**TASK:** The answer must consist of every line in the data that contains "mathscr".

Saved entries
========================================================================
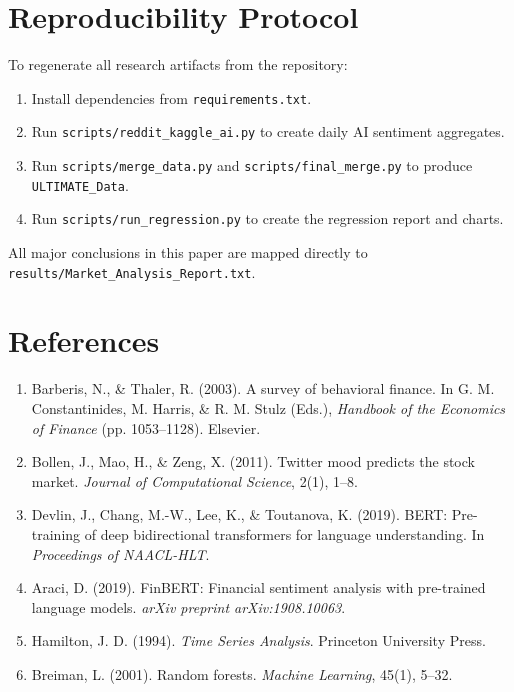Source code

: \documentclass[12pt]{article}
\begin{document}
\section{Reproducibility Protocol}
To regenerate all research artifacts from the repository:
\begin{enumerate}
    \item Install dependencies from \texttt{requirements.txt}.
    \item Run \texttt{scripts/reddit\_kaggle\_ai.py} to create daily AI sentiment aggregates.
    \item Run \texttt{scripts/merge\_data.py} and \texttt{scripts/final\_merge.py} to produce \texttt{ULTIMATE\_Data}.
    \item Run \texttt{scripts/run\_regression.py} to create the regression report and charts.
\end{enumerate}
All major conclusions in this paper are mapped directly to \texttt{results/Market\_Analysis\_Report.txt}.

\clearpage
\FloatBarrier
\section*{References}
\begin{enumerate}
    \item Barberis, N., \& Thaler, R. (2003). A survey of behavioral finance. In G. M. Constantinides, M. Harris, \& R. M. Stulz (Eds.), \textit{Handbook of the Economics of Finance} (pp. 1053--1128). Elsevier.
    \item Bollen, J., Mao, H., \& Zeng, X. (2011). Twitter mood predicts the stock market. \textit{Journal of Computational Science}, 2(1), 1--8.
    \item Devlin, J., Chang, M.-W., Lee, K., \& Toutanova, K. (2019). BERT: Pre-training of deep bidirectional transformers for language understanding. In \textit{Proceedings of NAACL-HLT}.
    \item Araci, D. (2019). FinBERT: Financial sentiment analysis with pre-trained language models. \textit{arXiv preprint arXiv:1908.10063}.
    \item Hamilton, J. D. (1994). \textit{Time Series Analysis}. Princeton University Press.
    \item Breiman, L. (2001). Random forests. \textit{Machine Learning}, 45(1), 5--32.
\end{enumerate}
\end{document}
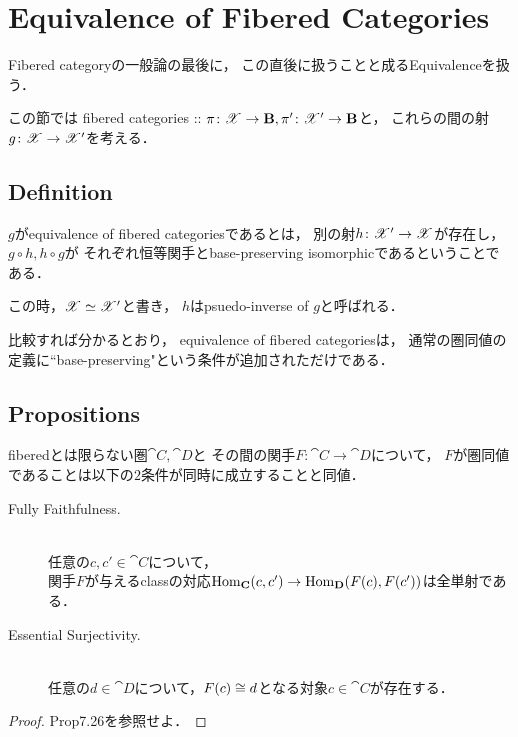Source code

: \documentclass[a4paper, dvipdfmx]{jsarticle}
\begin{document}
\section{Equivalence of Fibered Categories}
    Fibered categoryの一般論の最後に，
    この直後に扱うことと成るEquivalenceを扱う．
    
    この節では
    fibered categories :: $\pi \colon \mathscr{X} \to \mathbf{B}, \pi' \colon \mathscr{X}' \to \mathbf{B}$と，
    これらの間の射$g \colon \mathscr{X} \to \mathscr{X}'$を考える．

\subsection{Definition}
    \begin{Def}[Equivalence]
        $g$がequivalence of fibered categoriesであるとは，
        別の射$h \colon \mathscr{X}' \to \mathscr{X}$が存在し，
        $g \circ h, h \circ g$が
        それぞれ恒等関手とbase-preserving isomorphicであるということである．

        この時，$\mathscr{X} \simeq \mathscr{X}'$と書き，
        $h$はpsuedo-inverse of $g$と呼ばれる．
    \end{Def}
    \begin{Remark}
        比較すれば分かるとおり，
        equivalence of fibered categoriesは，
        通常の圏同値の定義に``base-preserving"という条件が追加されただけである．
    \end{Remark}

\subsection{Propositions}
    \begin{Prop}
        fiberedとは限らない圏$\cat{C}, \cat{D}$と
        その間の関手$F \colon \cat{C} \to \cat{D}$について，
        $F$が圏同値であることは以下の$2$条件が同時に成立することと同値．
        \begin{description}
            \item[Fully Faithfulness.] \mbox{}\\
                任意の$c,c' \in \cat{C}$について，\mbox{}\\
                関手$F$が与えるclassの対応$\operatorname{Hom}_{\mathbf{C}}(c, c') \to \operatorname{Hom}_{\mathbf{D}}(F(c), F(c'))$は全単射である．

            \item[Essential Surjectivity.] \mbox{}\\
                任意の$d \in \cat{D}$について，$F(c) \cong d$となる対象$c \in \cat{C}$が存在する．
        \end{description}
    \end{Prop}
    \begin{proof}
        \cite{Awodey} Prop7.26を参照せよ．
    \end{proof}
\end{document}
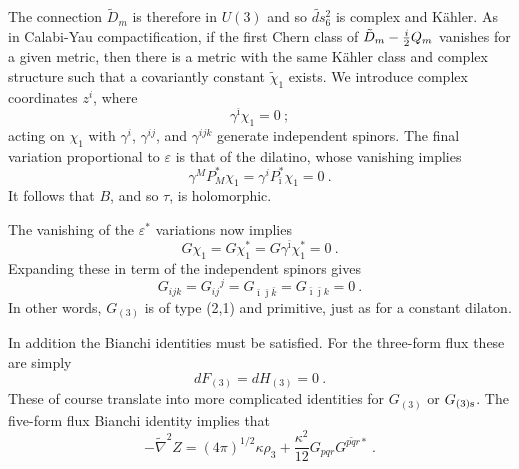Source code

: \documentclass[a4paper,12pt]{article}
\renewcommand{\=}[1]{\bar{#1}}
\begin{document}
The
connection $\tilde D_m$ is therefore in $U(3)$ and so $\widetilde{ds}{}_6^2$
is complex and K\"ahler.  As in Calabi-Yau compactification, if the first
Chern class of $\tilde D_{m} -{i\over2} Q_m$ vanishes for a given metric,
then there is a metric with the same K\"ahler class and complex structure
such that a covariantly constant $\tilde\chi_1$ exists.
We introduce complex coordinates $z^i$, where
\begin{equation}
\gamma^{\bar\imath} \chi_1 = 0\ ;
\end{equation}
acting on $\chi_1$ with $\gamma^i$, $\gamma^{ij}$, and $\gamma^{ijk}$
generate independent spinors.
The final variation proportional to $\varepsilon$ is that of the dilatino,
whose vanishing implies
\begin{equation}
\gamma^{M}P_{M}^*\chi_1 = \gamma^{i}P_{\bar \imath}^*\chi_1 = 0\ .
\label{dilholo}
\end{equation}
It follows that $B$, and so $\tau$, is holomorphic.

The vanishing of the $\varepsilon^*$ variations now implies
\begin{equation}
G \chi_1 = G \chi_1^* = G \gamma^{\bar \imath} \chi_1^* = 0\ .
\label{conditions}
\end{equation}
Expanding these in term of the independent spinors gives
\begin{equation}
G_{ijk} = G_{ij}\!^j = G_{\bar\imath\bar\jmath\bar k} =
G_{\bar\imath\bar\jmath k} = 0\ . \label{21}
\end{equation}
In other words, $G_{(3)}$ is of type (2,1) and primitive, just as for a constant
dilaton.

In addition the Bianchi identities must be satisfied.  For the three-form flux
these are simply
\begin{equation}
dF_{(3)} = dH_{(3)} = 0 \ .
\end{equation}
These of course translate into more complicated identities for $G_{(3)}$ or
$G_{(3)\rm s}$. The five-form flux Bianchi identity implies that
\begin{equation}
- \widetilde\nabla^2 Z = (4\pi)^{1/2} \kappa \rho_3 + \frac{\kappa^2}{12}
G_{pqr} G^{\widetilde{pqr}*} \ .
\label{3den}
\end{equation}
\end{document}
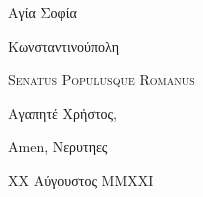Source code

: \documentclass[a4paper,12pt]{article}
\newcommand{\recipientaddress}{
    \begingroup
            \sffamily
            \mdseries
            \footnotesize
            \setlength{\baselineskip}{14pt}
            \setlength{\parskip}{0pt}

            Αγία Σοφία
            
            Κωνσταντινούπολη
            
            \scshape 
            Senatus Populusque Romanus

    \endgroup
}
\begin{document}
    \pagestyle{plain}
    \rmfamily\normalsize
    \setlength{\parskip}{13pt}
    \setlength{\baselineskip}{17pt}
    \RaggedRight

    \recipientaddress\vspace{10mm}

    \normalsize

    Αγαπητέ Χρήστος,

    \lipsum[1]

    \lipsum[2]

    Amen,\newline
    Νερυτηες

    {\footnotesize XX Αύγουστος MMXXI}
\end{document}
========================================================================
**TASK SOLUTION:**
    fibered categories :: $\pi \colon \mathscr{X} \to \mathbf{B}, \pi' \colon \mathscr{X}' \to \mathbf{B}$と，
    これらの間の射$g \colon \mathscr{X} \to \mathscr{X}'$を考える．
        別の射$h \colon \mathscr{X}' \to \mathscr{X}$が存在し，
        この時，$\mathscr{X} \simeq \mathscr{X}'$と書き，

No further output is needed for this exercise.